I could be way off base, so let me know.
Thanks
elleng
(136,080 posts)and we've failed miserably to address the resulting issues. Quality of schools and students are a function of wealth here, which results in ability to reach good college.
NewJeffCT
(56,840 posts)but, is it the primary driver?
If I took 5 middle class students from the "average" school's middle school and put them in the wealthy town's "good" school for high school, would their results be the same as if they stayed in their town and went to the "average" high school? And, if I did the reverse and put 5 wealthy kids from the "good" school area, they'd still do just as well in the "average" or "below average" schools?
elleng
(136,080 posts)like location and culture of each of the towns and schools being compared.
LWolf
(46,179 posts)I was in college. One of my courses was "psychological testing." It was a history of such tests and the uses of the data generated, with a big focus on determining the validity and reliability of such measures.
One of the first things that we learned was this: the GREATEST predictor of ANY standardized test score was SES: socio-economic status. Applied to public education, it showed that parent education and income levels were better predictors of a student's, or a school's, standardized test scores than anything a teacher did.
When the "reform" movement came forward with high stakes testing at the state level, before it went federal with NCLB, I went back to my professor from that class and asked him if the tests had evolved, or if somehow those test scores could be a valid measure of schools and teachers. He debunked the reform movement's claims with statistics. Statistics that the general public and the media didn't want to hear, report, or acknowledge.
To counteract this well-known fact, the standards and accountability movement's high-stakes testing drive was promoted with the constant mantra: "We can't worry about the factors we don't control, only those we do." And then the reform moved forward with holding schools and teachers accountable for those test scores, even though the greatest factor was OUTSIDE of our control.
It was a useful gimmick/tool, and has been very successful for the "reform" movement.

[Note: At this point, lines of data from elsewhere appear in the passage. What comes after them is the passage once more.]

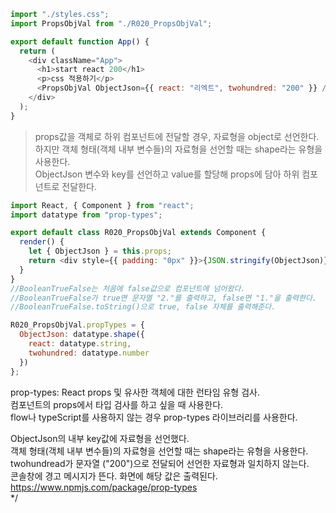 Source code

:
 ```js
import "./styles.css";
import PropsObjVal from "./R020_PropsObjVal";

export default function App() {
  return (
    <div className="App">
      <h1>start react 200</h1>
      <p>css 적용하기</p>
      <PropsObjVal ObjectJson={{ react: "리엑트", twohundred: "200" }} />
    </div>
  );
}
```

> props값을 객체로 하위 컴포넌트에 전달할 경우, 자료형을 object로 선언한다.
> 하지만 객체 형태(객체 내부 변수들)의 자료형을 선언할 때는 shape라는 유형을 사용한다.  
> ObjectJson 변수와 key를 선언하고 value를 할당해 props에 담아 하위 컴포넌트로 전달한다.

```js
import React, { Component } from "react";
import datatype from "prop-types";

export default class R020_PropsObjVal extends Component {
  render() {
    let { ObjectJson } = this.props;
    return <div style={{ padding: "0px" }}>{JSON.stringify(ObjectJson)}</div>;
  }
}
//BooleanTrueFalse는 처음에 false값으로 컴포넌트에 넘어왔다.
//BooleanTrueFalse가 true면 문자열 "2."를 출력하고, false면 "1."을 출력한다.
//BooleanTrueFalse.toString()으로 true, false 자체를 출력해준다.

R020_PropsObjVal.propTypes = {
  ObjectJson: datatype.shape({
    react: datatype.string,
    twohundred: datatype.number
  })
};
```

prop-types: React props 및 유사한 객체에 대한 런타임 유형 검사.  
컴포넌트의 props에서 타입 검사를 하고 싶을 때 사용한다.  
flow나 typeScript를 사용하지 않는 경우 prop-types 라이브러리를 사용한다.

ObjectJson의 내부 key값에 자료형을 선언했다.  
객체 형태(객체 내부 변수들)의 자료형을 선언할 때는 shape라는 유형을 사용한다.  
twohundread가 문자열 ("200")으로 전달되어 선언한 자료형과 일치하지 않는다.  
콘솔창에 경고 메시지가 뜬다. 화면에 해당 값은 출력된다.  
https://www.npmjs.com/package/prop-types  
\*/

These decades later, nothing has changed. The primary "driver" of test scores is still parent SES. How shifting 5 students from one school to another would affect their "achievement" on standardized test scores would be driven by...SES.
The "movement" reminds us constantly that the teacher is the biggest influence IN the building. That's true. Of course, the teacher can only do what the system allows, with the structure and resources the system gives, so that's another limiting factor. Still, the primary driver is SES.

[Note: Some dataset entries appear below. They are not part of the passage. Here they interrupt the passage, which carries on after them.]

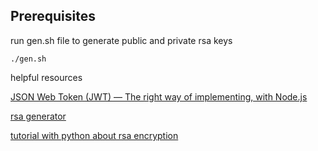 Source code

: ## Prerequisites

run gen.sh file to generate public and private rsa keys

```
./gen.sh
```

helpful resources

[JSON Web Token (JWT) — The right way of implementing, with Node.js](https://siddharthac6.medium.com/json-web-token-jwt-the-right-way-of-implementing-with-node-js-65b8915d550e)

[rsa generator](http://travistidwell.com/jsencrypt/demo/)

[tutorial with python about rsa encryption](https://blog.miguelgrinberg.com/post/json-web-tokens-with-public-key-signatures)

If the nation REALLY wanted to improve school "performance," we'd be eradicating poverty.
NewJeffCT
(56,840 posts)to parent income levels? Would two parents that are teacher's and both with master's degrees in education do better than a family where one parent had an MBA, but the other "only" a bachelor's degree or associate's, but were much wealthier due to the MBA parent making a 6 figure salary? Is parent education more important than SES? About the same? Less?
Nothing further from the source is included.